In all experiments on gene fragments, we used undegenerated nucleotide positions assuming completely converted cytosines (or guanines on the antisense strand) at non-CpG positions to ensure that only completely converted DNA fragments would be amplified. PCR fragments were cloned in pJET1.2 vectors (Fermentas) and sequenced. MacVector 7.2 (Accelrys) was used for sequence alignment of converted and unconverted fragments. Consensus sequences for cytosine methylation were generated using Weblogo 2.8.2 [39].

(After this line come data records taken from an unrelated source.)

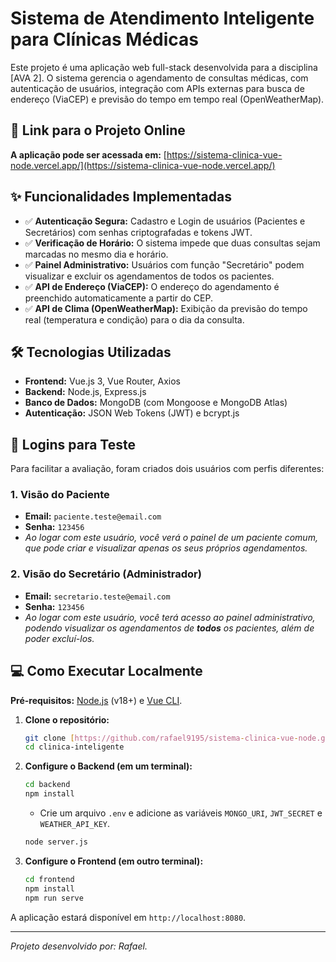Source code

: # Sistema de Atendimento Inteligente para Clínicas Médicas

Este projeto é uma aplicação web full-stack desenvolvida para a disciplina [AVA 2]. O sistema gerencia o agendamento de consultas médicas, com autenticação de usuários, integração com APIs externas para busca de endereço (ViaCEP) e previsão do tempo em tempo real (OpenWeatherMap).

## 🚀 Link para o Projeto Online

**A aplicação pode ser acessada em:** [https://sistema-clinica-vue-node.vercel.app/](https://sistema-clinica-vue-node.vercel.app/)

## ✨ Funcionalidades Implementadas

- ✅ **Autenticação Segura:** Cadastro e Login de usuários (Pacientes e Secretários) com senhas criptografadas e tokens JWT.
- ✅ **Verificação de Horário:** O sistema impede que duas consultas sejam marcadas no mesmo dia e horário.
- ✅ **Painel Administrativo:** Usuários com função "Secretário" podem visualizar e excluir os agendamentos de todos os pacientes.
- ✅ **API de Endereço (ViaCEP):** O endereço do agendamento é preenchido automaticamente a partir do CEP.
- ✅ **API de Clima (OpenWeatherMap):** Exibição da previsão do tempo real (temperatura e condição) para o dia da consulta.

## 🛠️ Tecnologias Utilizadas

- **Frontend:** Vue.js 3, Vue Router, Axios
- **Backend:** Node.js, Express.js
- **Banco de Dados:** MongoDB (com Mongoose e MongoDB Atlas)
- **Autenticação:** JSON Web Tokens (JWT) e bcrypt.js

## 🚀 Logins para Teste

Para facilitar a avaliação, foram criados dois usuários com perfis diferentes:

### 1. Visão do Paciente
- **Email:** `paciente.teste@email.com`
- **Senha:** `123456`
- *Ao logar com este usuário, você verá o painel de um paciente comum, que pode criar e visualizar apenas os seus próprios agendamentos.*

### 2. Visão do Secretário (Administrador)
- **Email:** `secretario.teste@email.com`
- **Senha:** `123456`
- *Ao logar com este usuário, você terá acesso ao painel administrativo, podendo visualizar os agendamentos de **todos** os pacientes, além de poder excluí-los.*

## 💻 Como Executar Localmente

**Pré-requisitos:** [Node.js](https://nodejs.org/) (v18+) e [Vue CLI](https://cli.vuejs.org/).

1.  **Clone o repositório:**
    ```bash
    git clone [https://github.com/rafael9195/sistema-clinica-vue-node.git](https://github.com/rafael9195/sistema-clinica-vue-node.git)
    cd clinica-inteligente
    ```

2.  **Configure o Backend (em um terminal):**
    ```bash
    cd backend
    npm install
    ```
    - Crie um arquivo `.env` e adicione as variáveis `MONGO_URI`, `JWT_SECRET` e `WEATHER_API_KEY`.
    ```bash
    node server.js
    ```

3.  **Configure o Frontend (em outro terminal):**
    ```bash
    cd frontend
    npm install
    npm run serve
    ```

A aplicação estará disponível em `http://localhost:8080`.

---
_Projeto desenvolvido por: Rafael._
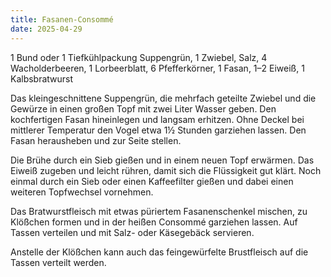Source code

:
 ```yaml
---
title: Fasanen-Consommé
date: 2025-04-29
---
```


1 Bund oder 1 Tiefkühlpackung Suppengrün, 1 Zwiebel, Salz, 4 Wacholderbeeren, 1 Lorbeerblatt, 6 Pfefferkörner, 1 Fasan, 1–2 Eiweiß, 1 Kalbsbratwurst

Das kleingeschnittene Suppengrün, die mehrfach geteilte Zwiebel und die Gewürze in einen großen Topf mit zwei Liter Wasser geben. Den kochfertigen Fasan hineinlegen und langsam erhitzen. Ohne Deckel bei mittlerer Temperatur den Vogel etwa 1½ Stunden garziehen lassen. Den Fasan herausheben und zur Seite stellen.

Die Brühe durch ein Sieb gießen und in einem neuen Topf erwärmen. Das Eiweiß zugeben und leicht rühren, damit sich die Flüssigkeit gut klärt. Noch einmal durch ein Sieb oder einen Kaffeefilter gießen und dabei einen weiteren Topfwechsel vornehmen.

Das Bratwurstfleisch mit etwas püriertem Fasanenschenkel mischen, zu Klößchen formen und in der heißen Consommé garziehen lassen. Auf Tassen verteilen und mit Salz- oder Käsegebäck servieren.

Anstelle der Klößchen kann auch das feingewürfelte Brustfleisch auf die Tassen verteilt werden.
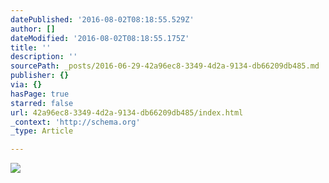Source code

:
 ```yaml
---
datePublished: '2016-08-02T08:18:55.529Z'
author: []
dateModified: '2016-08-02T08:18:55.175Z'
title: ''
description: ''
sourcePath: _posts/2016-06-29-42a96ec8-3349-4d2a-9134-db66209db485.md
publisher: {}
via: {}
hasPage: true
starred: false
url: 42a96ec8-3349-4d2a-9134-db66209db485/index.html
_context: 'http://schema.org'
_type: Article

---
```

![](https://imgflo.herokuapp.com/graph/vahj1ThiexotieMo/10d0be95d5125d50a712bef2df2d8a6b/croprotate.jpg?cropheight=1189&cropwidth=1192&degrees=0&input=https%3A%2F%2Fthe-grid-user-content.s3-us-west-2.amazonaws.com%2F6f8636c2-4d12-4195-97a4-7033c560f18b.jpg&x=0&y=0)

Analysis of dinucleotide abundances

For analysis of dinucleotide abundances, we used MacVector 7.2 (Accelrys). Degenerate primers based on conserved amino acid sequences surrounding evolutionarily shifted intron positions (NIPs) [40] were used to amplify parts of 3 genes encoding phosphatase 2a, chromatin assembly factor 1 and casein kinase II, repectively, from Medauroidea genomic DNA via nested PCR. For phosphatase 2a, we used 6512-1 (5′-ACCCAAGTTTACGGTTTYTAYGAYGARTG-3′) and 6512-4 (5′-AATGTCCTGACCGAAIGTRTAICCIGCICC-3′) for the first PCR and 6512-2 (5′-ACGGCGCTCGTCGATGGICARATHTTYTG-3′) and 6512-3 (5′-AATACCCCAGCCCCCICKRTCRTCIGGRTC-3′) for the nested PCR. For casein kinase II, we used 8971-1 (5′-AAGAAGAAAATTAAAMGIGARATHAARAT-3′) and 8971-4 (5′-ATTATCATGGCCATGRAARAAIGGYTCYTT-3′) for the first PCR and 8971-2 (5′-GAACACGTCAATAACACIGAYTTYAARCA-3′) and 8971-3 (5′-ATTGTATTCTTGTCCIGGRTGRTARAAYTC-3′) for the nested PCR. For chromatin assembly factor 1 (CAF-1), we used 4191-1 (5′-CACAAGGATGAGATTTTYCARGTICARTGG-3′) and 4191-4 (5′-ATTCTCGGCCATTTGCCAIACYTGCATDAT-3′) for the first PCR and 4191-2 (5′-TGGGATTTGAGCAAAATHGGIGARGARCA-3′) and 4191-3 (5′-CACGGAACAAATAACCCAIGGYTCRTTIGG-3′) for the nested PCR. For the 4th gene, eIF2gamma, Trizol reagent (Invitrogen) was used to isolate total RNA. cDNA was synthesized using Hminus-M-MLV reverse transcriptase (Fermentas) and a polyT primer. RT-PCR was performed using the primers EFdeg6-2 (5′-TTTGTACCAACACCDATHARDCCICCIGG-3′) and EFdeg7 (5′-CCNGGNCAYGAYATHYTNATGGCIACIATG-3′) in the first and the primers EFdeg6-2 and EFdeg3 (5′-GARCAYTTRGCSGCYATHGARATHATG-3′) in the second round. A sequence of 450 bp was obtained, which was prolongated to 1011 bp after 5′RACE (rapid amplification of cDNA ends) using the additional primer BacEF1 (5′-GCAAAGAGGGAAACAATGC-3′). All PCR products were cloned in pJET1.2 (Fermentas) for sequencing. Orthologous gene sequences from selected metazoans were retrieved from NCBI using tBLASTn. The orthology of these candidate sequences was verified by reciprocal BLAST analysis.